|created 05/02/2009 last update 08/02/2009||author: Claude Baumann|
|Note: A binaural detector can determine the interaural time delay (ITD) that is equivalent with the time difference of arrival (TDOF). Instead of observing directly the time lag between two periodic signals, one also can look at the phase difference.|
|In this project we
present a variant of the binuaral phase detection program on the NI-DSP
that we shared on this site a few months ago. Besides the fact that the
LabVIEW program is better graphically structured now, we are using a
scalar Kalman filter to extract the time-lag between the signals that
arrive on both microphones. The result is quite impressive compared to the
FIR filter that we used in the previous version. It also requires fewer
computation steps. Note that the Kalman filter has a better response than
the FIR-filter. The statistics of the sampled interaural time delays help
improving the result.
In the presence of very weak signals -probably below the noise threshold- the program tends to move back to the middle position, although there are significant fluctuations. We already met this issue in our Elektor project (Article: C. BAUMANN, L. KNEIP, Stereo robot ears, Elektor, July/August 2007, p. 13-17 , where we added a sensitivity potentiometer to the circuit that tells the microcontroller software to ignore the audio noise beneath the threshold. There also is the option "relative", that can be set through a jumper telling the microcontroller. If it is set, the device considers the position to the sound source as "relative", and the result of the measurement is zero. This could be interesting for a robot that is moving the head in the direction of sound, where the position of the sound source is referred relatively to the orientation of the head. However, imagine that a video-camera system would try to move the fixed camera to a sound source, then an "absolute" position should be observed, and in the case of weak signals the system should hold the last valid position in order to avoid swinging of the camera. In a next version we will add this feature to the DSP-program.
Consult the following figures, if you want to understand how the program works. You should be familiar with LabVIEW. During the program execution the DSP was still connected to the PC, in order to have the live data upload and to produce the data graphs. The scalar Kalman filter follows the equations and notations that are developed at http://www.swarthmore.edu/NatSci/echeeve1/Ref/Kalman/ScalarKalman.html .
method multiplies the shifted signals in a limited cross-correlation
function. (We call it limited, because not all the products and certainly
no normalization need to be effectuated.) Although this method, that we
already used in some earlier RCX sound localization projects, is slower
with the RCX than the zero-crossing method, with the DSP there is not real
difference in time. The code is very similar, but the resulting cues are
much more stable.
|The DSP allows
rapid multiplying. Since the cross-correlation method delivers additional
information that can be exploited, we will now concentrate on this method.
According to earlier projects, we know that it is sufficient to limit the
cross-correlation function to the interval [-MAX_LAG, MAX_LAG]. LabVIEW
and most computer languages do not allow negative bounds for arrays, so we
choose [0..2*MAX_LAG] instead. In the final version of the ITD-detecting
program, we now use Blauert's degree of coherence [J. BLAUERT, Spatial
Hearing, MIT Press, 1983, pp. 201]. The program therefore computes the RMS-values
for each set of 2048 data-points that are sampled on two channels.

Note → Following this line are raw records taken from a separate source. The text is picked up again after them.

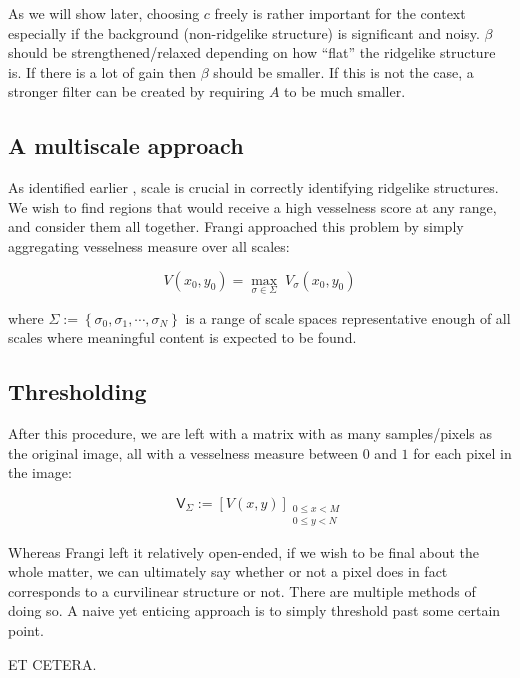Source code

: As we will show later, choosing $c$ freely is rather important for the context especially if the background (non-ridgelike structure) is significant and noisy. $\beta$ should be strengthened/relaxed depending on how ``flat'' the ridgelike structure is. If there is a lot of gain  then $\beta$ should be smaller. If this is not the case, a stronger filter can be created by requiring $A$ to be much smaller.

\subsection{A multiscale approach}

As identified earlier , scale is crucial in correctly identifying ridgelike structures. We wish to find regions that would receive a high vesselness score at any range, and consider them all together. Frangi \cite{frangi1998multiscale} approached this problem by simply aggregating vesselness measure over all scales:

\begin{equation} \label{frangi-vesselness-max}
V(x_0, y_0) = \underset{\sigma \in \Sigma}{\max}\;  V_\sigma(x_0, y_0)
\end{equation}

where $\Sigma := \left\{ \sigma_0, \sigma_1 , \cdots, \sigma_N \right\}$ is a range of scale spaces representative enough of all scales where meaningful content is expected to be found.

\subsection{Thresholding}

After this procedure, we are left with a matrix with as many samples/pixels as the original image, all with a vesselness measure between $0$ and $1$ for each pixel in the image:

\begin{equation} \label{eq:frangi-max-matrix}
\mathsf{V}_\Sigma := \left[ V(x, y)\right]_{\substack{0\le x<M \\ 0\le y<N}}
\end{equation}

Whereas Frangi \cite{frangi1998multiscale} left it relatively open-ended, if we wish to be final about the whole matter, we can ultimately say whether or not a pixel does in fact corresponds to a curvilinear structure or not. There are multiple methods of doing so. A naive yet enticing approach is to simply threshold past some certain point.

ET CETERA.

Note that Blauert's degree of coherence in fact represents the normalized
correlation function at the point or time-lag, where this function is
maximal. The new program also works with a noise threshold. Signals with
strengths beneath that threshold are ignored.

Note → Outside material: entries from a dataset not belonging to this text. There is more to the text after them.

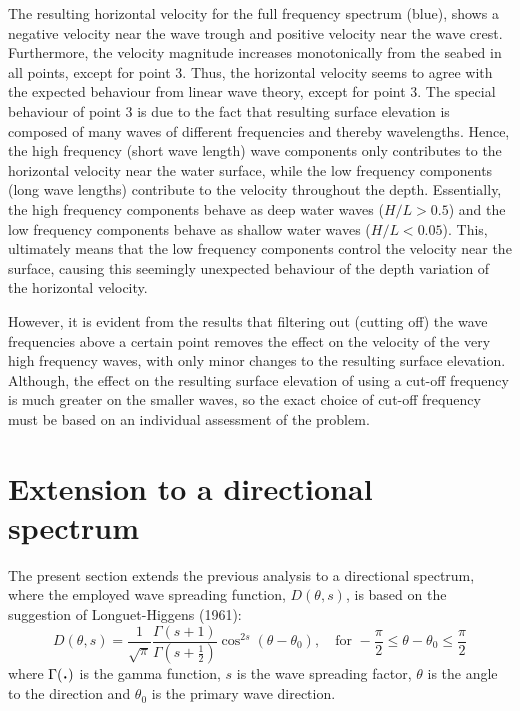 The resulting horizontal velocity for the full frequency spectrum (blue), shows a negative velocity near the wave trough and positive velocity near the wave crest. Furthermore, the velocity magnitude increases monotonically from the seabed in all points, except for point 3. Thus, the horizontal velocity seems to agree with the expected behaviour from linear wave theory, except for point 3. The special behaviour of point 3 is due to the fact that resulting surface elevation is composed of many waves of different frequencies and thereby wavelengths. Hence, the high frequency (short wave length) wave components only contributes to the horizontal velocity near the water surface, while the low frequency components (long wave lengths) contribute to the velocity throughout the depth. Essentially, the high frequency components behave as deep water waves ($H/L>0.5$) and the low frequency components behave as shallow water waves ($H/L<0.05$). This, ultimately means that the low frequency components control the velocity near the surface, causing this seemingly unexpected behaviour of the depth variation of the horizontal velocity.

However, it is evident from the results that filtering out (cutting off) the wave frequencies above a certain point removes the effect on the velocity of the very high frequency waves, with only minor changes to the resulting surface elevation. Although, the effect on the resulting surface elevation of using a cut-off frequency is much greater on the smaller waves, so the exact choice of cut-off frequency must be based on an individual assessment of the problem.

\vspace{15mm}
{\let\clearpage\relax \chapter{Extension to a directional spectrum}}
The present section extends the previous analysis to a directional spectrum, where the employed wave spreading function, $D(\theta,s)$, is based on the suggestion of Longuet-Higgens (1961):
\begin{equation}
    D(\theta,s) = \frac{1}{\sqrt{\pi}}\frac{\Gamma(s+1)}{\Gamma(s+\frac{1}{2})}\cos^{2s}{(\theta-\theta_0)}, \quad \text{for } -\frac{\pi}{2}\leq \theta - \theta_0 \leq \frac{\pi}{2}
\end{equation}
where $\Gamma(\text{\scalebox{0.5}{\textbullet}})$ is the gamma function, $s$ is the wave spreading factor, $\theta$ is the angle to the direction and $\theta_0$ is the primary wave direction.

The combination of the scalar Kalman filter with the degree of coherence and noise suppression stabilizes the output. We fixed the DSP module on a rotating base. A phone-cell (Sony Ericsson G700) was placed at 1m from the Speedy-33 at azimuth beta_0=125° and elevation omega=-13°. The cell was playing mp3 encoded music. The cross-correlation program yielded a time-lag of 7 units (correct -7, since signs are inverted in the program, because of the graphs). Then the Speedy-33 support was turned by -30° around the z-axis. The new azimuth beta_1=155° was calculated from the new time-lag -12.4 using the Kneip/Baumann algorithm that is explained at (Spatial sound localization). Note that one unit has the duration of 1/48000sec, because the sampling frequency is 48kHz. The estimated location is beta_1*=149° and omega*=15°, within the theoretical error limits that are fixed according to the mentioned algorithm.